Pull each line holding "images" out of the entries below.

↓↓↓

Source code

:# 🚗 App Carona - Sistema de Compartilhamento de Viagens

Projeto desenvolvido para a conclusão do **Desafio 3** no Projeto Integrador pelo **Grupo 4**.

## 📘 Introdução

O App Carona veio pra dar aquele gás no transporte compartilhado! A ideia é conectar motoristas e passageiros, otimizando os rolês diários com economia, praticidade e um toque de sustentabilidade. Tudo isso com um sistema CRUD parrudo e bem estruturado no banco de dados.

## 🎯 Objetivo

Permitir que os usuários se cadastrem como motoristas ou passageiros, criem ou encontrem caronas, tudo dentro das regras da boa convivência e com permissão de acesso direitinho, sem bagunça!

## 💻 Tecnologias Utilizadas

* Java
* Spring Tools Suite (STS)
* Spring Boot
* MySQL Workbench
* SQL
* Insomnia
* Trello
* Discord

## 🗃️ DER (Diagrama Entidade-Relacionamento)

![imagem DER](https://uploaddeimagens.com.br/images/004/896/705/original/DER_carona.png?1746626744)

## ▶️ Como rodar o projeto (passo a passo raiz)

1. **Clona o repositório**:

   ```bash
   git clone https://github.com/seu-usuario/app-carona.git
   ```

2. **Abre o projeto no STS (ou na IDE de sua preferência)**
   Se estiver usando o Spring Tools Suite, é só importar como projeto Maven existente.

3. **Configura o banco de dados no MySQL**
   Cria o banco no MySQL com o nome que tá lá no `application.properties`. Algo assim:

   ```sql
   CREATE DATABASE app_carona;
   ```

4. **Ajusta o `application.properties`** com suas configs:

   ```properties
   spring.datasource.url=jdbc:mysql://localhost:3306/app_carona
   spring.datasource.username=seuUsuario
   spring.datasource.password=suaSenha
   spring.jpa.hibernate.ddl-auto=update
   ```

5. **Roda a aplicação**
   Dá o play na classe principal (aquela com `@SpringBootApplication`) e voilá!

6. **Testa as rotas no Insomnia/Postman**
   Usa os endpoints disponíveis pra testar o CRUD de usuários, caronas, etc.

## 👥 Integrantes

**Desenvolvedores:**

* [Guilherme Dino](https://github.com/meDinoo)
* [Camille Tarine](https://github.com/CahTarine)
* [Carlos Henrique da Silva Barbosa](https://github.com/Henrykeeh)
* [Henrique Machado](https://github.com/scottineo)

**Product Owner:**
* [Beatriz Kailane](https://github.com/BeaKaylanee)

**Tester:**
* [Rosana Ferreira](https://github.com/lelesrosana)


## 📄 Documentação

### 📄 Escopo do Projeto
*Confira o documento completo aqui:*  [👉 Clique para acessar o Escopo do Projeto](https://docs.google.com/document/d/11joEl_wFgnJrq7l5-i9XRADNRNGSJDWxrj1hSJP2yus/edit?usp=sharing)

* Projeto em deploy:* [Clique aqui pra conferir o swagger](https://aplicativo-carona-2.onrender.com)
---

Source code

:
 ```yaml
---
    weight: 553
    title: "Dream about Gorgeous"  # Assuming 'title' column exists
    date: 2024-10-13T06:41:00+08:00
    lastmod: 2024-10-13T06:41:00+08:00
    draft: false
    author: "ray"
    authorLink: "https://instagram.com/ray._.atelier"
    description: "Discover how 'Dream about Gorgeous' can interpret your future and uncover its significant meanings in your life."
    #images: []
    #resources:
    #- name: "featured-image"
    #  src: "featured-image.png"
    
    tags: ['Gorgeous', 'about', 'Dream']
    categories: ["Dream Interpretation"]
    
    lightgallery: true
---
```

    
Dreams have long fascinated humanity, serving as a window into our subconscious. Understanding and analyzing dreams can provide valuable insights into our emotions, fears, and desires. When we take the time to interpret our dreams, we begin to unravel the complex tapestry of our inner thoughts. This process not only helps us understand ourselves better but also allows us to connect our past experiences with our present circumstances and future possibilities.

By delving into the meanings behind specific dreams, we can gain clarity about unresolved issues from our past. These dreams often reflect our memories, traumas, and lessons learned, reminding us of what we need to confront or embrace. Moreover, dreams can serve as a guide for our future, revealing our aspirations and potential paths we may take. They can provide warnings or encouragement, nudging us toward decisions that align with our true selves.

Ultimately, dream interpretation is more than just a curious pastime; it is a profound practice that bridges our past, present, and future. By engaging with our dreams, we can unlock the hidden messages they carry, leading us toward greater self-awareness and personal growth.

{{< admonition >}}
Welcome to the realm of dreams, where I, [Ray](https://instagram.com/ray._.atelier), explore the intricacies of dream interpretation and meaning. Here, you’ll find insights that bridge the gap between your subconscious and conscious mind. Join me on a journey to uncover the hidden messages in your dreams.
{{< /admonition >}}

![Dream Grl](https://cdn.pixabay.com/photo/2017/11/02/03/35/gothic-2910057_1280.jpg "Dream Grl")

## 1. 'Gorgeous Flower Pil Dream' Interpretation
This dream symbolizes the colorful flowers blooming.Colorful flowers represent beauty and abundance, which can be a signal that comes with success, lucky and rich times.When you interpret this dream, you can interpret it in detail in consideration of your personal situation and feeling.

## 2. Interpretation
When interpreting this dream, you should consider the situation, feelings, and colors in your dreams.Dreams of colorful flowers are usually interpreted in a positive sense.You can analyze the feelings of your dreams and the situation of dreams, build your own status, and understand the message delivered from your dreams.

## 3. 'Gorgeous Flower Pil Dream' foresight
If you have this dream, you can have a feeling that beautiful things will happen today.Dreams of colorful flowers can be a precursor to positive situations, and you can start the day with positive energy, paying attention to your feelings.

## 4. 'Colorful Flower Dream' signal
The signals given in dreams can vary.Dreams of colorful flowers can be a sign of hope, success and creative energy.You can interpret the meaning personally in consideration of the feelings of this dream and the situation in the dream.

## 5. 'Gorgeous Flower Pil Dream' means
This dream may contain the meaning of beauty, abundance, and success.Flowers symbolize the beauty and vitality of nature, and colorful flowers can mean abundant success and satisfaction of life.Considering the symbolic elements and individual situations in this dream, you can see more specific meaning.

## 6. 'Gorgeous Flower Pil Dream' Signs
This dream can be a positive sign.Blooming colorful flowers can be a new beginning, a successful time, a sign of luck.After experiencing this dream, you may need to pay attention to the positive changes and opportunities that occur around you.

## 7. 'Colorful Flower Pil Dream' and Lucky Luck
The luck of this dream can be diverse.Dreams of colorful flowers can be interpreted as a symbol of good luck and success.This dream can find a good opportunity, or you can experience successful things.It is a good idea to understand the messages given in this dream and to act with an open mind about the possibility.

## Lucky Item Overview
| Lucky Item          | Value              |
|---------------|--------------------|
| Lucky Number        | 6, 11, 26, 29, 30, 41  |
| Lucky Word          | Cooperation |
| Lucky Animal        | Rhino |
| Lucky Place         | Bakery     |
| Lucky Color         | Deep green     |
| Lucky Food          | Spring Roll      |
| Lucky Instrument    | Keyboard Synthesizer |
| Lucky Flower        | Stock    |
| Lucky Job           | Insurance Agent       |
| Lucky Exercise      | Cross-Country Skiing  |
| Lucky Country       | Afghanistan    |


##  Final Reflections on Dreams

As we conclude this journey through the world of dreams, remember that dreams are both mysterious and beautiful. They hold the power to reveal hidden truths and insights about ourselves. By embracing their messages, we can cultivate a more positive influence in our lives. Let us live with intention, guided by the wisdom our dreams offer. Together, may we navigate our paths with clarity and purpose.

↑↑↑

Answer for the task:
![imagem DER](https://uploaddeimagens.com.br/images/004/896/705/original/DER_carona.png?1746626744)
    #images: []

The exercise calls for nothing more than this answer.